Sítios da Unesco no Brasil: Relatório evidencia a importância na preservação ambiental

Um relatório da Organização das Nações Unidas para a Educação, a Ciência e a Cultura (Unesco), divulgado na terça-feira (21), em Paris, destaca a contribuição significativa dos sítios protegidos para a preservação ambiental e o bem-estar das populações. No Brasil, locais como o Parque Nacional dos Lençóis Maranhenses e o Parque Nacional de Iguaçu foram mencionados como exemplos de proteção bem-sucedida. O Parque dos Lençóis, que se tornou parte da Lista do Patrimônio Mundial da Unesco em julho de 2024, é conhecido por sua biodiversidade, abrigando mais de 2.000 espécies de plantas, 400 espécies de aves e cerca de 80 mamíferos, além de diversas espécies de invertebrados.

O Parque Nacional de Iguaçu, que foi inscrito na Lista do Patrimônio Mundial em 1986, também é um importante ponto de destaque no documento. O Ministério do Meio Ambiente e Mudança do Clima informa que o Parque dos Lençóis é lar de quatro espécies ameaçadas de extinção: o guará, a lontra-neotropical, o gato-do-mato e o peixe-boi-marinho. Além disso, a região abriga aproximadamente 133 espécies de plantas, 112 espécies de aves e pelo menos 42 espécies de répteis.

O relatório revela que, enquanto as populações de animais selvagens globalmente diminuíram em 73% desde 1970, as que habitam as áreas protegidas pela Unesco se mantiveram relativamente estáveis. Um quarto dos sítios analisados abriga mais de mil línguas, pertencentes a territórios de povos indígenas. O estudo, intitulado "People and Nature in Unesco Sites: Global and Local Contributions", analisa pela primeira vez as diversas categorias da Unesco, incluindo Sítios do Patrimônio Mundial, Reservas da Biosfera e Geoparques Mundiais, totalizando mais de 2.260 sítios que ocupam uma área superior a 13 milhões de quilômetros quadrados.

Khaled El-Enany, diretor-geral da Unesco, afirma que os sítios protegidos demonstram que a convivência harmoniosa entre pessoas e a natureza é possível. O relatório enfatiza que esses locais têm mostrado resultados positivos, como a estabilização das populações de animais selvagens, em contraste com a queda global, e o sucesso de iniciativas de conservação, como a recuperação de gorilas-das-montanhas, mesmo em áreas afetadas por conflitos.

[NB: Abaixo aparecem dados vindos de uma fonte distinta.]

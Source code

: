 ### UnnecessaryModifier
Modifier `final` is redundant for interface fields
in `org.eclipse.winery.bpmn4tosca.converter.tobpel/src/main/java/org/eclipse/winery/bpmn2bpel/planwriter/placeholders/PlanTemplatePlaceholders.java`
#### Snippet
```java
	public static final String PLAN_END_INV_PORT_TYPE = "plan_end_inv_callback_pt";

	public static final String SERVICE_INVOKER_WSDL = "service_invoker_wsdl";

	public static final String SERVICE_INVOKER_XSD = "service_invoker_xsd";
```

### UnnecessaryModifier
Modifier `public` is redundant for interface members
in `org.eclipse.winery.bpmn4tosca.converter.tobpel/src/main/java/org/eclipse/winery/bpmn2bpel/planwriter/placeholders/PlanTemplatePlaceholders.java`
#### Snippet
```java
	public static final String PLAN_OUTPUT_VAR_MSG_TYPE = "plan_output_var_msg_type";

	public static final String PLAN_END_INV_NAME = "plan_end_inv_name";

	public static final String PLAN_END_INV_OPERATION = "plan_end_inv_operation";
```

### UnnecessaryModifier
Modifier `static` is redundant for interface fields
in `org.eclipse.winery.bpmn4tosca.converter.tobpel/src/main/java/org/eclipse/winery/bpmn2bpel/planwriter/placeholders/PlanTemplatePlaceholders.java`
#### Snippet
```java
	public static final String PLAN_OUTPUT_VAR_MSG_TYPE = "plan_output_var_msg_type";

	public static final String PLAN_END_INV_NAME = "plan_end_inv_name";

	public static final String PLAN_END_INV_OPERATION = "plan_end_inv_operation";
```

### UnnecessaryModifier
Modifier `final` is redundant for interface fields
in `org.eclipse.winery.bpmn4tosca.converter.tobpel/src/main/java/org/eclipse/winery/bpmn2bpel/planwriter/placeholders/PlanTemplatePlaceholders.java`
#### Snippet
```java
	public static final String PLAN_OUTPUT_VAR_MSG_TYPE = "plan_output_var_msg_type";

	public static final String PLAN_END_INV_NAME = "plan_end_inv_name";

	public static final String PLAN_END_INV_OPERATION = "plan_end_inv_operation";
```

A Unesco destaca a importância de reconhecer esses sítios não apenas como áreas de conservação, mas também como ativos estratégicos para enfrentar desafios ambientais e sociais em escala global. O relatório conclui que investir na proteção desses locais é fundamental para salvaguardar ecossistemas únicos, culturas vivas e os meios de subsistência de centenas de milhões de pessoas para as futuras gerações.